05/07/2010 | Yazar: Erdal Partog

Medya, Başbakan Tayyip Erdoğan’ın hedef tahtası konumundayken ben de bu yazıda medyayı hedef alarak Başbakan Tayyip Erdoğan’ın pozisyonuna düşmek istemiyorum. Ancak adımın yan

Medya, Başbakan Tayyip Erdoğan’ın hedef tahtası konumundayken ben de bu yazıda medyayı hedef alarak Başbakan Tayyip Erdoğan’ın pozisyonuna düşmek istemiyorum. Ancak adımın yandaş medya taraftarına çıkması ihtimaline rağmen, medyanın etik yoksunu olduğunu söylemekten geri durmayacağım. Tabii ki burada medya derken alternatif medya dışında kalan ana akım medyayı, ana akım medya ile de hem hükümeti destekleyen hem de ona muhalif olanları kast ediyorum.

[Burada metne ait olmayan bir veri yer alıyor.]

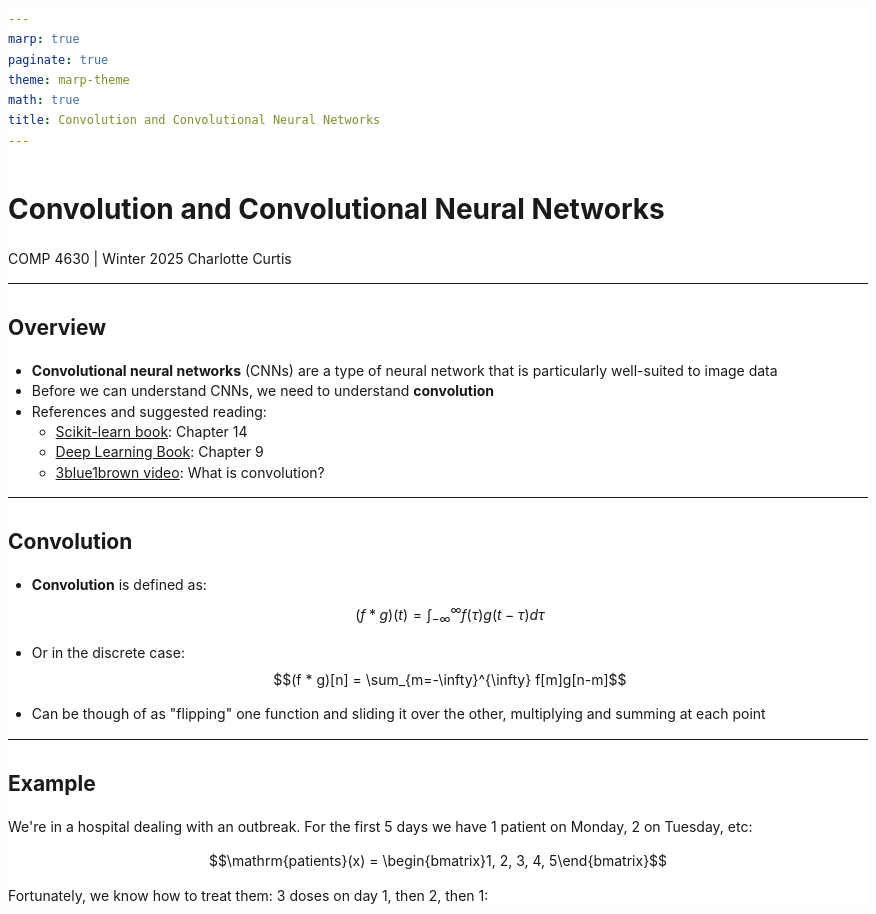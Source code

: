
 ```yaml
---
marp: true
paginate: true
theme: marp-theme
math: true
title: Convolution and Convolutional Neural Networks
---
```




# Convolution and Convolutional Neural Networks

COMP 4630 | Winter 2025
Charlotte Curtis

---

## Overview
* **Convolutional neural networks** (CNNs) are a type of neural network that is particularly well-suited to image data
* Before we can understand CNNs, we need to understand **convolution**
* References and suggested reading:
    - [Scikit-learn book](https://librarysearch.mtroyal.ca/discovery/fulldisplay?context=L&vid=01MTROYAL_INST:02MTROYAL_INST&search_scope=MRULibrary&isFrbr=true&tab=MRULibraryResources&docid=alma9923265933604656): Chapter 14
    - [Deep Learning Book](https://www.deeplearningbook.org/): Chapter 9
    - [3blue1brown video](https://www.youtube.com/watch?v=KuXjwB4LzSA): What is convolution?
---

## Convolution
* **Convolution** is defined as:
    $$(f * g)(t) = \int_{-\infty}^{\infty} f(\tau)g(t-\tau)d\tau$$

* Or in the discrete case:
    $$(f * g)[n] = \sum_{m=-\infty}^{\infty} f[m]g[n-m]$$

* Can be though of as "flipping" one function and sliding it over the other, multiplying and summing at each point

---

## Example

We're in a hospital dealing with an outbreak. For the first 5 days we have 1 patient on Monday, 2 on Tuesday, etc:

$$\mathrm{patients}(x) = \begin{bmatrix}1, 2, 3, 4, 5\end{bmatrix}$$

Fortunately, we know how to treat them: 3 doses on day 1, then 2, then 1:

Maalesef bugün ana akım medya, etik değerlerinden uzaklaşmış bir yayın politikası sürdürüyor. Medya, gerçekleri ve doğruları demokrasi adına aramak yerine, gerçekleri ve doğruları maskeleme görevini kendine iş edinmiş görünüyor. Her ne kadar hükümetin yaptıklarını alkışlayanlar ya da onu yuhalayanlar farklı türden medya olarak lanse edilse de her iki medya anlayışının da benzer yönde hareket ettiğini söyleyebiliriz.
Türkiye’de medya temel bir hak olan iletişim hakkını savunamıyor, savunmak için de çaba harcamıyor. Bu yönde çaba harcayan birkaç gazeteciyi tabii ki bunun dışında tutuyorum. Ancak gerçek anlamda etik davranan birkaç gazeteci dışında medyanın insan haklarını ciddiye almadığını düşünüyorum.
Hâlâ birçok gazeteci, devletin üstün bekasını, temel insan haklarının üstünde tutma alışkanlığını sürdürüyor. Asker, polis, emekli elçiler ve valiler medya tarafından tek muhatap olarak algılanıyor. Siyasetçiler ise olması gerekenden az medyada yer buluyor. Yürütmenin hamilerine söz hakkı veren medya etik değerleri unutup devletin güvenliği üzerine kurulu bir yayın politikası izliyor.
Son günlerde artan şiddet olaylarının ardından medyanın kapalı ve baskıcı yaklaşımı daha da belirginleşiyor. Televizyon programlarının birinde konuklarının seviyesiz tartıştığını söyleyen Fatih Altaylı programı normal saatinden önce bitirdi. Oysaki konuşmacıları kendisi çağırmıştı. Fatih Altaylı Kürt meselesini tartışmak adına çağırdığı paşalardan ve mit görevlilerinden nasıl bir açılım bekliyordu bilmiyorum. Ancak bir bildiğim var ki o da Fatih Altaylı, Kürt sorununa farklı bir bakış açısı getiremiyor. Bu ve buna benzer programların neredeyse hepsi Kürt sorunu konusunda aynı yayın politikasını izliyor. Yürütme erkinin eski temsilcileri, Kürt sorunun asli unsuruymuş gibi konuşuyor ya da konuşturuluyor. İşin asli unsurları medyada kendilerine yer bulamıyor. Kürt meselesinde Kürt halkı temsilcileri ya da Türkiye’de siyaset yapan politikacılar medyada yeterince yer alamıyor. Sorunu çözecek siyasi irade parlamento ve sivil toplum kuruluşlarıyken maalesef medya sorunun muhatapları olarak yürütme erkini inatla ön plana çıkarıyor. Medyanın bu tavrı ister istemez yaşanan sorunları daha da bulanıklaştırıyor.
Medyanın Kürt sorunu konusunda yaşadığı bu kafa karışıklığı maalesef sadece bununla da sınırlı kalmıyor. Sosyal güvenlik, yoksulluk, toplumsal cinsiyet, eşcinsellik, yaşlılık vb. konularda da aynı sığlıkta devam ediyor.
Bu anlamda medya; insan haklarına saygılı iletişim hakkını savunan değerler üzerine kurulmalıdır. Yoksa iktidar partisini öven, Kürt sorununu askere havale eden, eşcinselleri din kurumu ile çatıştıran, işçileri düzen karşıtı, yoksulları tembel gösteren neoliberal ve anti demokratik bir yayıncılık anlayış ile bir yere varamayız. Medya etiği üzerine düşünmeyen ana akım medya mensupları demokrasi çıtasını yükseltmek istiyorsa sadece siyasilerden medet ummamalıdır, medya da taşın altına eline koymalıdır.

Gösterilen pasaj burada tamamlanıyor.